Financial New Year’s Resolutions are great, but we believe that financial goals need to be revisited more than just once a year. A three month period, or 90 days, always seems like the perfect amount of time to reevaluate our short term goals – not too long of a period where financial habits fall by the wayside and not too short where we become consumed by our end goals. Early long-term goal setting, saving, investing, education, training, budgeting, and wise spending decisions are factors that will help make your ideal financial scenario possible.
While we may know someone who seems to have lady luck on their side, the reality is that the rest of us need to have an action plan in order to achieve our aspirations. Because financial goals demand regular investments of money and effort over a long span of time, establishing a plan of action is required to bring them to fruition. Regardless of what you hope to accomplish, start by setting short term financial goals. Deciding what you want to focus on and establishing a routine may well be one of the most difficult parts of the process. Here are 5 short term goals for you to consider as you embark upon your financial journey.
Before we address the important financial goals of creating emergency or early retirement funds, there is something that arguably takes precedence. High-interest debt is crippling to anyone’s financial future and will perpetually hinder you from the goals you hope to accomplish. The great thing about implementing a plan to get rid of debt is that everyone has the ability to do so, regardless of income or wealth level. At the end of the day, it will remove the asterisk from your income – I make $X,XXX per month, but $XXX has to go to pay my debts.
Make a habit out of paying down credit card debt. Credit cards have high interest rates and the debt has a way of overstaying its welcome if you don’t choose to address it. Other debt such as student loans, car loans, and mortgage typically have lower interest rates and can be paid down while you invest in the markets.
Once your credit card debt is payed off, your next short term goal should be to create an emergency fund. Extra money set aside for a rainy day makes it so that you do not need to dip into your other funds, which would set you back from your financial goals. Financial advisors recommend that you set aside 90 days of daily expenses for this account. These funds will be invaluable for when unforeseen issues inevitably come up. It pays to plan ahead.
Plan for Early Retirement
Planning for retirement is different than planning for early retirement. Planning for early retirement requires that your retirement savings are met years prior to when you actually will need to leave the workforce. Speeding up your retirement timeline will provide you with extra time to ensure that your financials are all in line. Reaching your retirement goals may take longer than you think: if you plan to retire at 50 you’ll have plenty of time to make it by 65 in the even that you hit a few snags along the way. Aging is no easy matter, and poor health might come sooner than expected. Plan for the worst by make early retirement a necessity. If you’ve planned and prepared to retire early, then you will be ready for anything life throws at you. There may be a time at a later age that you decide that you don’t want to work as hard. Again planning ahead will allow your needs to be met.

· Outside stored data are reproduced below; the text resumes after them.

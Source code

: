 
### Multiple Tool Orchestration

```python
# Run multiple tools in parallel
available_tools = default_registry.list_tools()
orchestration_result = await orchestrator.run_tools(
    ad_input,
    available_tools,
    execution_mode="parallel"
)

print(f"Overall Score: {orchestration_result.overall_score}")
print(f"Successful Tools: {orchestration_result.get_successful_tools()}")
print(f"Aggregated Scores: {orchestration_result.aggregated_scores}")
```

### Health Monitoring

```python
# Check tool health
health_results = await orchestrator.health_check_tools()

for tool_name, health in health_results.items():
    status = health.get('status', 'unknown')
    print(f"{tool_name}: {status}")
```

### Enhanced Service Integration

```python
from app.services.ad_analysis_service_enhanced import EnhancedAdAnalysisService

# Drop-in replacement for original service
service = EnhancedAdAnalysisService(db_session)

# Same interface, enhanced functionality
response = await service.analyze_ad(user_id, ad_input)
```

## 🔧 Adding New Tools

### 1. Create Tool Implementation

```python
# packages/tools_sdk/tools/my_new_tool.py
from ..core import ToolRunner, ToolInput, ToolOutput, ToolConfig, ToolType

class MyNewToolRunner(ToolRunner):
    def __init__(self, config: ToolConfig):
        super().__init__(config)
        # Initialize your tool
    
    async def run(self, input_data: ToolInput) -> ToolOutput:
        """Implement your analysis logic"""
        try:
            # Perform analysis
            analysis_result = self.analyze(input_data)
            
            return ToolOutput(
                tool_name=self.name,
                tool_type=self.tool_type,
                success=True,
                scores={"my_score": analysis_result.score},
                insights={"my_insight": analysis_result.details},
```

There’s another advantage to planning to retire early. By preparing for retirement at an earlier age, you will be front-loading your retirement investment portfolio. This will give you a larger portfolio earlier, which will mean that you won’t have to work so hard saving for retirement later in life when doing so may be more difficult.
Multiple Sources of Income
If one of your short term goals is to make more money, one way of doing so is to expand your income streams. Even if you love your job and don’t mind putting in the extra hours to get that much desired raise, creating multiple income streams is a form of income insurance. One of those income streams could be a part-time cash flow which would enable you to semi-retire at an earlier age. Consider looking into starting a new business on the side which wouldn’t require you to quit your current job. There are many benefits of having multiple sources of income such as a means to pay off debts, a means to help fund retirement, and you would not be dependent on one single income source. Give this goal some serious consideration. Jumping into a new project or business could be a way to open up numerous opportunities in the future.